Manliness in Grey and Blue

What role did manhood play in the Civil War? Beyond soldiering and fighting for country being a manly activity and duty, two historical realities stand out.

In What This Cruel War Was Over, historian Chandra Manning posits that ideologies of gender, while one factor of many, motivated Confederate soldiers to fight to preserve slavery. “Slavery,” she writes, “was necessary to white Southerners’ conception of manhood…” (Manning, 12). Its abolition would undermine gender constructions of the 1860s South. To be a man was to possess “mastery” over blacks, women, and children; it was also to see to the prosperity and protection of one’s family (ibid). Emancipation would overturn the social order and unleash violent acts of black vengeance, both destroying white families (12, 217-218). At the extreme, Southern soldiers feared white enslavement. The “hellish undertaking,” an Alabama private wrote, of “Lincoln & his hirelings” would ensure whites were “doomed to slavery” (39). Abolition would mean, another Confederate opined, “fire, sword, and even poison as instruments in desolating our homes, ruining us…” (38). White male control over white women would slip away alongside control over blacks, with one soldier from Georgia writing that slaves were already discussing “whom they would make their wives among the young [white] ladies” (36). Slavery had to be protected to preserve authority over others and the security of families, which were central to white male identity.

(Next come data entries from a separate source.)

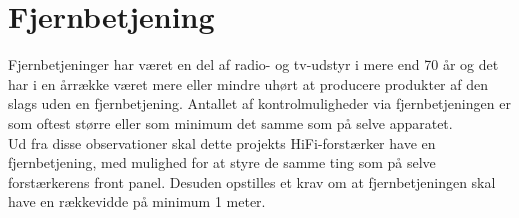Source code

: \section{Fjernbetjening}
\label{fjernbetjening}
Fjernbetjeninger har været en del af radio- og tv-udstyr i mere end 70 år og det har i en årrække været mere eller mindre uhørt at producere produkter af den slags uden en fjernbetjening. Antallet af kontrolmuligheder via fjernbetjeningen er som oftest større eller som minimum det samme som på selve apparatet.\\
Ud fra disse observationer skal dette projekts HiFi-forstærker have en fjernbetjening, med mulighed for at styre de samme ting som på selve forstærkerens front panel. Desuden opstilles et krav om at fjernbetjeningen skal have en rækkevidde på minimum 1 meter. 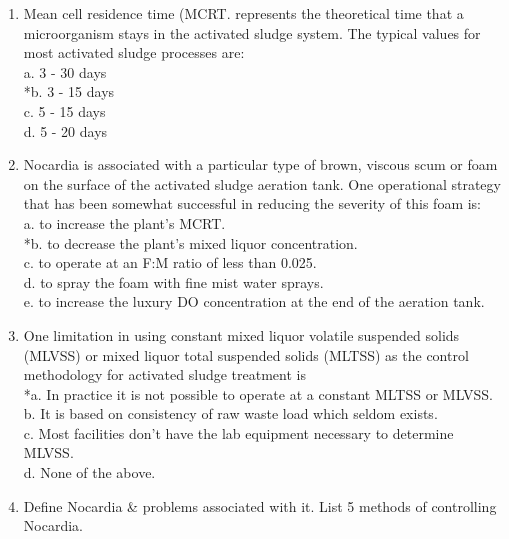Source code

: \begin{enumerate}
\item Mean cell residence time (MCRT. represents the theoretical time that a microorganism stays in the  activated sludge system. The typical values for most activated sludge processes are: \\
a. 3 - 30 days \\
*b. 3 - 15 days \\
c. 5 - 15 days \\
d. 5 - 20 days \\

\item Nocardia is associated with a particular type of brown, viscous scum or foam on the surface of the activated sludge aeration tank. One operational strategy that has been somewhat successful in reducing the severity of this foam is: \\
a. to increase the plant's MCRT. \\
*b. to decrease the plant's mixed liquor concentration. \\
c. to operate at an F:M ratio of less than 0.025. \\
d. to spray the foam with fine mist water sprays. \\
e. to increase the luxury DO concentration at the end of the aeration tank. \\

\item One limitation in using constant mixed liquor volatile suspended solids (MLVSS) or mixed liquor total suspended solids (MLTSS) as the control methodology for activated sludge treatment is \\
*a. In practice it is not possible to operate at a constant MLTSS or MLVSS. \\
b. It is based on consistency of raw waste load which seldom exists. \\
c. Most facilities don't have the lab equipment necessary to determine MLVSS. \\
d. None of the above. \\

\item Define Nocardia \& problems associated with it.   List 5 methods of controlling Nocardia.\\


\end{enumerate}
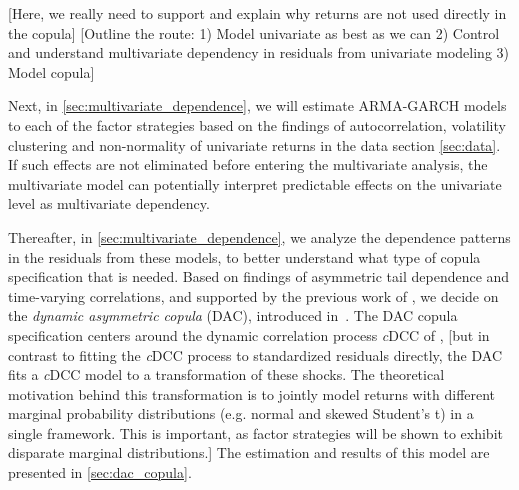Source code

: 
[Here, we really need to support and explain why returns are not used directly in the copula]
[Outline the route: 1) Model univariate as best as we can 2) Control and understand multivariate dependency in residuals from univariate modeling 3) Model copula]

Next, in \autoref{sec:multivariate_dependence}, we will estimate ARMA-GARCH models to each of the factor strategies based on the findings of autocorrelation, volatility clustering and non-normality of univariate returns in the data section \autoref{sec:data}. If such effects are not eliminated before entering the multivariate analysis, the multivariate model can potentially interpret predictable effects on the univariate level as multivariate dependency. 

Thereafter, in \autoref{sec:multivariate_dependence}, we analyze the dependence patterns in the residuals from these models, to better understand what type of copula specification that is needed. Based on findings of asymmetric tail dependence and time-varying correlations, and supported by the previous work of \textcite{ChristoffersenLanglois2013}, we decide on the \emph{dynamic asymmetric copula} (DAC), introduced in~\autocite{ChristoffersenErrunzaJacobLanglois2012}. The DAC copula specification centers around the dynamic correlation process \textit{c}DCC of \textcite{Aielli2013}, [but in contrast to fitting the \emph{c}DCC process to standardized residuals directly, the DAC fits a \emph{c}DCC model to a transformation of these shocks. The theoretical motivation behind this transformation is to jointly model returns with different marginal probability distributions (e.g. normal and skewed Student's t) in a single framework. This is important, as factor strategies will be shown to exhibit disparate marginal distributions.] The estimation and results of this model are presented in \autoref{sec:dac_copula}.

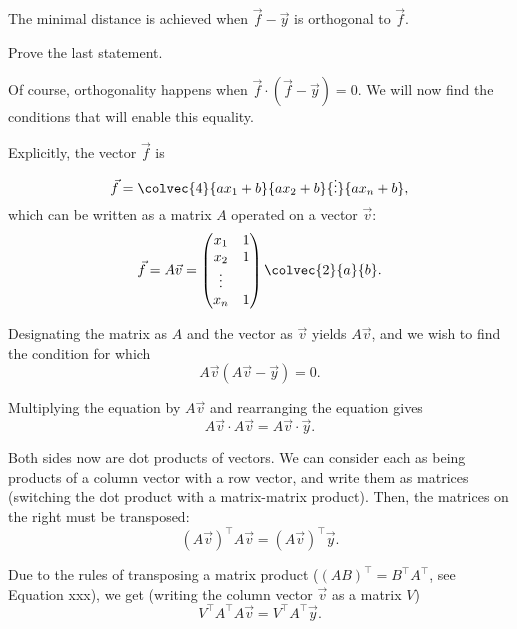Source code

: The minimal distance is achieved when $\vec{f}-\vec{y}$ is orthogonal to $\vec{f}$.
\begin{challange}
  Prove the last statement.
\end{challange}

Of course, orthogonality happens when $\vec{f} \cdot \left( \vec{f}-\vec{y} \right)=0$. We will now find the conditions that will enable this equality.

Explicitly, the vector $\vec{f}$ is
\begin{equation*}
  \vec{f} = \colvec{4}{ax_{1}+b}{ax_{2}+b}{\vdots}{ax_{n}+b},
\end{equation*}
which can be written as a matrix $A$ operated on a vector $\vec{v}$:
\begin{equation*}
  \vec{f} = A\vec{v} = \begin{pmatrix} x_{1} & 1 \\ x_{2} & 1 \\ \vdots \\ x_{n} & 1 \end{pmatrix} \colvec{2}{a}{b}.
\end{equation*}

Designating the matrix as $A$ and the vector as $\vec{v}$ yields $A\vec{v}$, and we wish to find the condition for which
\begin{equation*}
  A\vec{v}\left( A\vec{v}-\vec{y} \right)=0.
\end{equation*}

Multiplying the equation by $A\vec{v}$ and rearranging the equation gives
\begin{equation*}
  A\vec{v} \cdot A\vec{v} = A\vec{v} \cdot \vec{y}.
\end{equation*}

Both sides now are dot products of vectors. We can consider each as being products of a column vector with a row vector, and write them as matrices (switching the dot product with a matrix-matrix product). Then, the matrices on the right must be transposed:
\begin{equation*}
  \left( A\vec{v} \right)^{\top} A\vec{v} = \left( A\vec{v} \right)^{\top}\vec{y}.
\end{equation*}

Due to the rules of transposing a matrix product ($\left( AB \right)^{\top} = B^{\top}A^{\top}$, see Equation xxx), we get (writing the column vector $\vec{v}$ as a matrix $V$)
\begin{equation*}
  V^{\top}A^{\top} A\vec{v} = V^{\top}A^{\top}\vec{y}.
\end{equation*}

Manning further argues that black men recognized a link between slavery and manhood. (Of course, this was likewise not the only reason they fought for abolition.) Slavery stripped a man of what he held dear: the ability to protect his family, his humanity and dignity, and so on (12, 219). Only through abolition could the black man become a full man, in the individual and collective sense. Myths of inferiority, animality, and childishness could be washed away with the courage, agency, principles, and effectiveness displayed while serving in the Union army (129). A black soldier wrote of fighting for “the foundation of our liberty” and the “liberty of the soul” to “sho forth our manhood” (130). Another, from Missouri, aimed to reestablish possession and protection of his children when he wrote to their mistress and declared he was coming for them: the mistress would “burn in hell” if she further interfered with his “God given rite” to have his own children (ibid). Another black volunteer declared the war would help the race “attain greatness as a type in the human family” (ibid). For African American troops, to be a man was to be free, to be independent, to protect one’s family; it was also to be considered as much a man as any white male. Thus, slavery had to be destroyed.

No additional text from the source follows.